* _Entries shown_
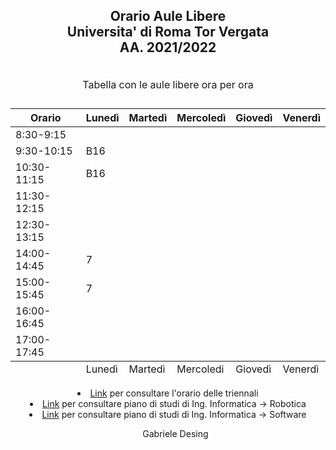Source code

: 
<head>
    <link href="https://fonts.googleapis.com/css?family=Ubuntu" rel="stylesheet">
    <link href="/css/style.css" rel="stylesheet" type="text/css">
</head>
<body>
<header>
<div style="max-width:1000px;margin:0 auto;">
<h2> 
<p align="center">
Orario Aule Libere <br>
Universita' di Roma Tor Vergata<br>
<b>AA. 2021/2022</b>
</p>
</h2>

<table>
<caption>
<p>Tabella con le aule libere ora per ora</p>
</caption>
<thead>
<tr><th>Orario</th><th>Lunedì</th><th>Martedì</th><th>Mercoledì</th><th>Giovedì</th><th>Venerdì</th></tr>
</thead>
<tfoot>
<tr><td>        </td><td>Lunedì</td><td>Martedì</td><td>Mercoledi</td><td>Giovedì</td><td>Venerdì</td></tr>
</tfoot>
<tbody>
<tr><td>8:30-9:15</td><td>      </td><td>       </td><td>       </td><td>       </td><td>       </td></tr>
<tr><td>9:30-10:15</td><td>  B16    </td><td>       </td><td>       </td><td>       </td><td>       </td></tr>
<tr><td>10:30-11:15</td><td>  B16    </td><td>       </td><td>       </td><td>       </td><td>       </td></tr>
<tr><td>11:30-12:15</td><td>      </td><td>       </td><td>       </td><td>       </td><td>       </td></tr>
<tr><td>12:30-13:15</td><td>      </td><td>       </td><td>       </td><td>       </td><td>       </td></tr>
<tr><td>14:00-14:45</td><td>  7    </td><td>       </td><td>       </td><td>       </td><td>       </td></tr>
<tr><td>15:00-15:45</td><td>  7   </td><td>       </td><td>       </td><td>       </td><td>       </td></tr>
<tr><td>16:00-16:45</td><td>      </td><td>       </td><td>       </td><td>       </td><td>       </td></tr>
<tr><td>17:00-17:45</td><td>      </td><td>       </td><td>       </td><td>       </td><td>       </td></tr>

</tbody>
</table>
<li> <a href="http://160.80.86.93//public/didattica/2021-22/2-sem/triennale.pdf">Link</a> per consultare l'orario delle triennali 
</li>
    <li> <a href="http://inginformatica.uniroma2.it/media/PdS-L-IngInf-RobAut2122.pdf">Link</a> per consultare piano di studi di Ing. Informatica -> Robotica 
</li>
    </li>
    <li> <a href="http://inginformatica.uniroma2.it/media/PdS-L-IngInf-SwWeb2122.pdf">Link</a> per consultare piano di studi di Ing. Informatica -> Software
</li>
<ul class= "a">

<div id="myDiv">
Gabriele Desing
</div>



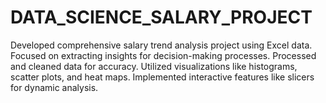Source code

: # DATA_SCIENCE_SALARY_PROJECT
Developed comprehensive salary trend analysis project using Excel data. Focused on extracting insights for decision-making processes. Processed and cleaned data for accuracy. Utilized visualizations like histograms, scatter plots, and heat maps. Implemented interactive features like slicers for dynamic analysis.
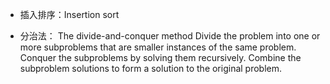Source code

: - 插入排序：Insertion sort

- 分治法： The divide-and-conquer method 
Divide the problem into one or more subproblems that are smaller instances of the same problem. 
Conquer the subproblems by solving them recursively. 
Combine the subproblem solutions to form a solution to the original problem.
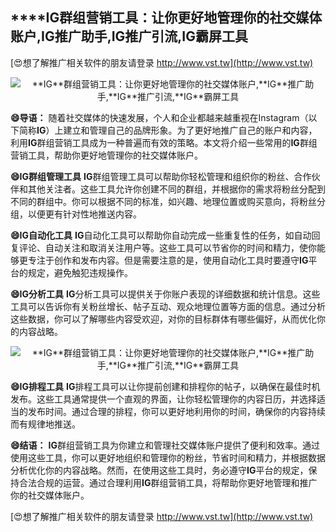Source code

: ## ****IG**群组营销工具：让你更好地管理你的社交媒体账户,**IG**推广助手,**IG**推广引流,**IG**霸屏工具**

[😍想了解推广相关软件的朋友请登录 http://www.vst.tw](http://www.vst.tw)

 <center><img src="https://vst.tw/MP4/tuiguang/png/7.png" alt="**IG**群组营销工具：让你更好地管理你的社交媒体账户,**IG**推广助手,**IG**推广引流,**IG**霸屏工具"></center>

**😄导语：**
随着社交媒体的快速发展，个人和企业都越来越重视在Instagram（以下简称**IG**）上建立和管理自己的品牌形象。为了更好地推广自己的账户和内容，利用**IG**群组营销工具成为一种普遍而有效的策略。本文将介绍一些常用的**IG**群组营销工具，帮助你更好地管理你的社交媒体账户。

**😄**IG**群组管理工具**
**IG**群组管理工具可以帮助你轻松管理和组织你的粉丝、合作伙伴和其他关注者。这些工具允许你创建不同的群组，并根据你的需求将粉丝分配到不同的群组中。你可以根据不同的标准，如兴趣、地理位置或购买意向，将粉丝分组，以便更有针对性地推送内容。

**😄**IG**自动化工具**
**IG**自动化工具可以帮助你自动完成一些重复性的任务，如自动回复评论、自动关注和取消关注用户等。这些工具可以节省你的时间和精力，使你能够更专注于创作和发布内容。但是需要注意的是，使用自动化工具时要遵守**IG**平台的规定，避免触犯违规操作。

**😄**IG**分析工具**
**IG**分析工具可以提供关于你账户表现的详细数据和统计信息。这些工具可以告诉你有关粉丝增长、帖子互动、观众地理位置等方面的信息。通过分析这些数据，你可以了解哪些内容受欢迎，对你的目标群体有哪些偏好，从而优化你的内容战略。

 <center><img src="https://vst.tw/MP4/tuiguang/png/6.png" alt="**IG**群组营销工具：让你更好地管理你的社交媒体账户,**IG**推广助手,**IG**推广引流,**IG**霸屏工具"></center>

**😄**IG**排程工具**
**IG**排程工具可以让你提前创建和排程你的帖子，以确保在最佳时机发布。这些工具通常提供一个直观的界面，让你轻松管理你的内容日历，并选择适当的发布时间。通过合理的排程，你可以更好地利用你的时间，确保你的内容持续而有规律地推送。

**😄结语：**
**IG**群组营销工具为你建立和管理社交媒体账户提供了便利和效率。通过使用这些工具，你可以更好地组织和管理你的粉丝，节省时间和精力，并根据数据分析优化你的内容战略。然而，在使用这些工具时，务必遵守**IG**平台的规定，保持合法合规的运营。通过合理利用**IG**群组营销工具，将帮助你更好地管理和推广你的社交媒体账户。

[😍想了解推广相关软件的朋友请登录 http://www.vst.tw](http://www.vst.tw)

* _The task_
Copy the material exactly as written and leave every picture behind.

* _Response_
Source code

: 
<head>
    <link href="https://fonts.googleapis.com/css?family=Ubuntu" rel="stylesheet">
    <link href="/css/style.css" rel="stylesheet" type="text/css">
</head>
<body>
<header>
<div style="max-width:1000px;margin:0 auto;">
<h2> 
<p align="center">
Orario Aule Libere <br>
Universita' di Roma Tor Vergata<br>
<b>AA. 2021/2022</b>
</p>
</h2>

<table>
<caption>
<p>Tabella con le aule libere ora per ora</p>
</caption>
<thead>
<tr><th>Orario</th><th>Lunedì</th><th>Martedì</th><th>Mercoledì</th><th>Giovedì</th><th>Venerdì</th></tr>
</thead>
<tfoot>
<tr><td>        </td><td>Lunedì</td><td>Martedì</td><td>Mercoledi</td><td>Giovedì</td><td>Venerdì</td></tr>
</tfoot>
<tbody>
<tr><td>8:30-9:15</td><td>      </td><td>       </td><td>       </td><td>       </td><td>       </td></tr>
<tr><td>9:30-10:15</td><td>  B16    </td><td>       </td><td>       </td><td>       </td><td>       </td></tr>
<tr><td>10:30-11:15</td><td>  B16    </td><td>       </td><td>       </td><td>       </td><td>       </td></tr>
<tr><td>11:30-12:15</td><td>      </td><td>       </td><td>       </td><td>       </td><td>       </td></tr>
<tr><td>12:30-13:15</td><td>      </td><td>       </td><td>       </td><td>       </td><td>       </td></tr>
<tr><td>14:00-14:45</td><td>  7    </td><td>       </td><td>       </td><td>       </td><td>       </td></tr>
<tr><td>15:00-15:45</td><td>  7   </td><td>       </td><td>       </td><td>       </td><td>       </td></tr>
<tr><td>16:00-16:45</td><td>      </td><td>       </td><td>       </td><td>       </td><td>       </td></tr>
<tr><td>17:00-17:45</td><td>      </td><td>       </td><td>       </td><td>       </td><td>       </td></tr>

</tbody>
</table>
<li> <a href="http://160.80.86.93//public/didattica/2021-22/2-sem/triennale.pdf">Link</a> per consultare l'orario delle triennali 
</li>
    <li> <a href="http://inginformatica.uniroma2.it/media/PdS-L-IngInf-RobAut2122.pdf">Link</a> per consultare piano di studi di Ing. Informatica -> Robotica 
</li>
    </li>
    <li> <a href="http://inginformatica.uniroma2.it/media/PdS-L-IngInf-SwWeb2122.pdf">Link</a> per consultare piano di studi di Ing. Informatica -> Software
</li>
<ul class= "a">

<div id="myDiv">
Gabriele Desing
</div>



Source code

: # DATA_SCIENCE_SALARY_PROJECT
Developed comprehensive salary trend analysis project using Excel data. Focused on extracting insights for decision-making processes. Processed and cleaned data for accuracy. Utilized visualizations like histograms, scatter plots, and heat maps. Implemented interactive features like slicers for dynamic analysis.
Source code

: - 插入排序：Insertion sort

- 分治法： The divide-and-conquer method 
Divide the problem into one or more subproblems that are smaller instances of the same problem. 
Conquer the subproblems by solving them recursively. 
Combine the subproblem solutions to form a solution to the original problem.
Source code

: ## ****IG**群组营销工具：让你更好地管理你的社交媒体账户,**IG**推广助手,**IG**推广引流,**IG**霸屏工具**

[😍想了解推广相关软件的朋友请登录 http://www.vst.tw](http://www.vst.tw)

 <center><img src="https://vst.tw/MP4/tuiguang/png/7.png" alt="**IG**群组营销工具：让你更好地管理你的社交媒体账户,**IG**推广助手,**IG**推广引流,**IG**霸屏工具"></center>

**😄导语：**
随着社交媒体的快速发展，个人和企业都越来越重视在Instagram（以下简称**IG**）上建立和管理自己的品牌形象。为了更好地推广自己的账户和内容，利用**IG**群组营销工具成为一种普遍而有效的策略。本文将介绍一些常用的**IG**群组营销工具，帮助你更好地管理你的社交媒体账户。

**😄**IG**群组管理工具**
**IG**群组管理工具可以帮助你轻松管理和组织你的粉丝、合作伙伴和其他关注者。这些工具允许你创建不同的群组，并根据你的需求将粉丝分配到不同的群组中。你可以根据不同的标准，如兴趣、地理位置或购买意向，将粉丝分组，以便更有针对性地推送内容。

**😄**IG**自动化工具**
**IG**自动化工具可以帮助你自动完成一些重复性的任务，如自动回复评论、自动关注和取消关注用户等。这些工具可以节省你的时间和精力，使你能够更专注于创作和发布内容。但是需要注意的是，使用自动化工具时要遵守**IG**平台的规定，避免触犯违规操作。

**😄**IG**分析工具**
**IG**分析工具可以提供关于你账户表现的详细数据和统计信息。这些工具可以告诉你有关粉丝增长、帖子互动、观众地理位置等方面的信息。通过分析这些数据，你可以了解哪些内容受欢迎，对你的目标群体有哪些偏好，从而优化你的内容战略。

 <center><img src="https://vst.tw/MP4/tuiguang/png/6.png" alt="**IG**群组营销工具：让你更好地管理你的社交媒体账户,**IG**推广助手,**IG**推广引流,**IG**霸屏工具"></center>

**😄**IG**排程工具**
**IG**排程工具可以让你提前创建和排程你的帖子，以确保在最佳时机发布。这些工具通常提供一个直观的界面，让你轻松管理你的内容日历，并选择适当的发布时间。通过合理的排程，你可以更好地利用你的时间，确保你的内容持续而有规律地推送。

**😄结语：**
**IG**群组营销工具为你建立和管理社交媒体账户提供了便利和效率。通过使用这些工具，你可以更好地组织和管理你的粉丝，节省时间和精力，并根据数据分析优化你的内容战略。然而，在使用这些工具时，务必遵守**IG**平台的规定，保持合法合规的运营。通过合理利用**IG**群组营销工具，将帮助你更好地管理和推广你的社交媒体账户。

[😍想了解推广相关软件的朋友请登录 http://www.vst.tw](http://www.vst.tw)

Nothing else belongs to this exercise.